On Thu, Nov 11, 2021 at 12:42:36AM +0300, Vitaliy Makkoveev wrote:
> On Wed, Nov 10, 2021 at 10:03:48PM +0100, Alexander Bluhm wrote:
> > On Tue, Oct 26, 2021 at 02:12:36PM +0300, Vitaliy Makkoveev wrote:
> > > --- sys/kern/uipc_socket.c        14 Oct 2021 23:05:10 -0000      1.265
> > > +++ sys/kern/uipc_socket.c        26 Oct 2021 11:05:59 -0000
> > > @@ -315,6 +315,8 @@ soclose(struct socket *so, int flags)
> > >   /* Revoke async IO early. There is a final revocation in sofree(). */
> > >   sigio_free(&so->so_sigio);
> > >   if (so->so_options & SO_ACCEPTCONN) {
> > > +         so->so_options &= ~SO_ACCEPTCONN;
> > > +
> > >           while ((so2 = TAILQ_FIRST(&so->so_q0)) != NULL) {
> > >                   (void) soqremque(so2, 0);
> > >                   (void) soabort(so2);
> > 
> > I don't like this.  A listening socket can never be converted to a
> > non-listening socket.  Whatever this transition means in th TCP
> > layer.  If you want to mark a listening socket as closing to avoid
> > accepting connections, use a approriate flag.  Do not convert it
> > to an non-listening socket that may have races elsewhere.
> > 
> > I would say some so_state bits may be suitable if we really need
> > this feature.
> > 
> 
> This is temporary solution. I want to reorder soclose() to destroy PCB
> before `so_q0' and `so_q' cleanup, so this 'SO_ACCEPTCONN' modification
> will be removed. This is required because the relock dances will
> appeared in socose() and unp_detach() for the per-socket locking.
> 
> We don't release netlock in the inet sockets case, so they are not
> affected.
> 
> What about 'SO_DYING' flag? Anyway I want to remove it with the next
> diff.
> 
> > > - if (unp->unp_vnode) {
> > > +
> > > + if (vp) {
> > 
> > Please use (vp != NULL) for consistency.
> > 
> 
> No problem, but I made "if (vp)" without NULL for the consistency with
> "if (unp->unp_vnode)" in this function.
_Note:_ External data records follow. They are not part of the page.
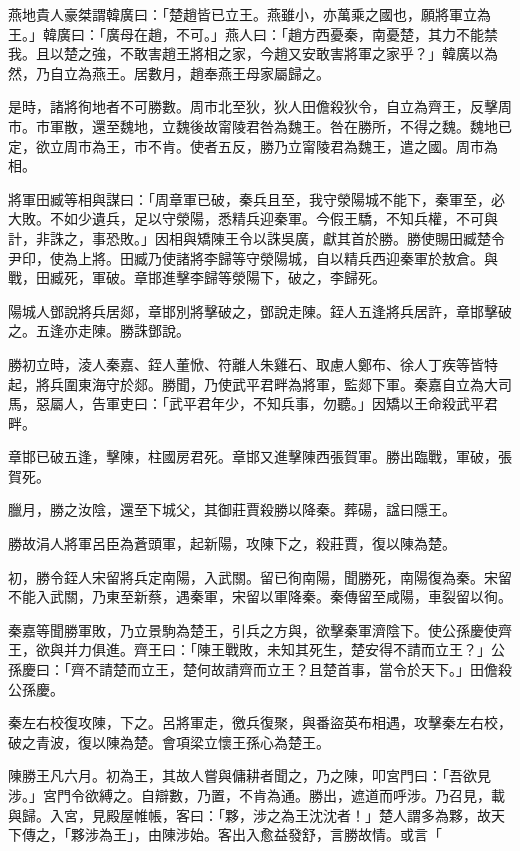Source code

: \begin{pinyinscope}
燕地貴人豪桀謂韓廣曰：「楚趙皆已立王。燕雖小，亦萬乘之國也，願將軍立為王。」韓廣曰：「廣母在趙，不可。」燕人曰：「趙方西憂秦，南憂楚，其力不能禁我。且以楚之強，不敢害趙王將相之家，今趙又安敢害將軍之家乎？」韓廣以為然，乃自立為燕王。居數月，趙奉燕王母家屬歸之。

是時，諸將徇地者不可勝數。周市北至狄，狄人田儋殺狄令，自立為齊王，反擊周市。市軍散，還至魏地，立魏後故甯陵君咎為魏王。咎在勝所，不得之魏。魏地已定，欲立周市為王，市不肯。使者五反，勝乃立甯陵君為魏王，遣之國。周市為相。

將軍田臧等相與謀曰：「周章軍已破，秦兵且至，我守滎陽城不能下，秦軍至，必大敗。不如少遺兵，足以守滎陽，悉精兵迎秦軍。今假王驕，不知兵權，不可與計，非誅之，事恐敗。」因相與矯陳王令以誅吳廣，獻其首於勝。勝使賜田臧楚令尹印，使為上將。田臧乃使諸將李歸等守滎陽城，自以精兵西迎秦軍於敖倉。與戰，田臧死，軍破。章邯進擊李歸等滎陽下，破之，李歸死。

陽城人鄧說將兵居郯，章邯別將擊破之，鄧說走陳。銍人五逢將兵居許，章邯擊破之。五逢亦走陳。勝誅鄧說。

勝初立時，淩人秦嘉、銍人董惞、符離人朱雞石、取慮人鄭布、徐人丁疾等皆特起，將兵圍東海守於郯。勝聞，乃使武平君畔為將軍，監郯下軍。秦嘉自立為大司馬，惡屬人，告軍吏曰：「武平君年少，不知兵事，勿聽。」因矯以王命殺武平君畔。

章邯已破五逢，擊陳，柱國房君死。章邯又進擊陳西張賀軍。勝出臨戰，軍破，張賀死。

臘月，勝之汝陰，還至下城父，其御莊賈殺勝以降秦。葬碭，諡曰隱王。

勝故涓人將軍呂臣為蒼頭軍，起新陽，攻陳下之，殺莊賈，復以陳為楚。

初，勝令銍人宋留將兵定南陽，入武關。留已徇南陽，聞勝死，南陽復為秦。宋留不能入武關，乃東至新蔡，遇秦軍，宋留以軍降秦。秦傳留至咸陽，車裂留以徇。

秦嘉等聞勝軍敗，乃立景駒為楚王，引兵之方與，欲擊秦軍濟陰下。使公孫慶使齊王，欲與并力俱進。齊王曰：「陳王戰敗，未知其死生，楚安得不請而立王？」公孫慶曰：「齊不請楚而立王，楚何故請齊而立王？且楚首事，當令於天下。」田儋殺公孫慶。

秦左右校復攻陳，下之。呂將軍走，徼兵復聚，與番盜英布相遇，攻擊秦左右校，破之青波，復以陳為楚。會項梁立懷王孫心為楚王。

陳勝王凡六月。初為王，其故人嘗與傭耕者聞之，乃之陳，叩宮門曰：「吾欲見涉。」宮門令欲縛之。自辯數，乃置，不肯為通。勝出，遮道而呼涉。乃召見，載與歸。入宮，見殿屋帷帳，客曰：「夥，涉之為王沈沈者！」楚人謂多為夥，故天下傳之，「夥涉為王」，由陳涉始。客出入愈益發舒，言勝故情。或言「


\end{pinyinscope}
Should they have the same
> notation?
> 
> > > +         unp->unp_vnode = NULL;
> > > +
> > >           /*
> > > -          * `v_socket' is only read in unp_connect and
> > > -          * unplock prevents concurrent access.
> > > +          * Enforce `i_lock' -> `unp_lock' because fifo
> > > +          * subsystem requires it.
> > >            */
> > >  
> > > -         unp->unp_vnode->v_socket = NULL;
> > > -         vp = unp->unp_vnode;
> > > -         unp->unp_vnode = NULL;
> > > +         sounlock(so, SL_LOCKED);
> > > +
> > > +         VOP_LOCK(vp, LK_EXCLUSIVE);
> > > +         vp->v_socket = NULL;
> > > +
> > > +         KERNEL_LOCK();
> > > +         vput(vp);
> > > +         KERNEL_UNLOCK();
> > > +
> > > +         solock(so);
> > >   }
> > 
> > This might work, we should try it.
> > 
> > > @@ -500,21 +510,6 @@ unp_detach(struct unpcb *unp)
> > >   pool_put(&unpcb_pool, unp);
> > >   if (unp_rights)
> > >           task_add(systqmp, &unp_gc_task);
> > > -
> > > - if (vp != NULL) {
> > > -         /*
> > > -          * Enforce `i_lock' -> `unplock' because fifo subsystem
> > > -          * requires it. The socket can't be closed concurrently
> > > -          * because the file descriptor reference is
> > > -          * still hold.
> > > -          */
> > > -
> > > -         sounlock(so, SL_LOCKED);
> > > -         KERNEL_LOCK();
> > > -         vrele(vp);
> > > -         KERNEL_UNLOCK();
> > > -         solock(so);
> > > - }
> > >  }
> > 
> > Why did you move the lock dance to the beginning of the function?
> > Does it matter?
> > 
> 
> Yes, I want to disconnect dying socket from the file system before start
> it's destruction. This does matter because in some cases we need to
> release the solock() before acquire solock() for two sockets to keep
> lock order between them. With listening socket disconnected from the
> file system we can't have concurrent threads performing connect to dying
> socket.
> 
> Also this is the reason I want to reorder listening socket destruction
> in the soclose().
> 
> OK for updated diff?
> 

Can I propose to commit this diff before? It reorders soclose() to
destroy PCB before `so_q0' and `so_q' cleanup.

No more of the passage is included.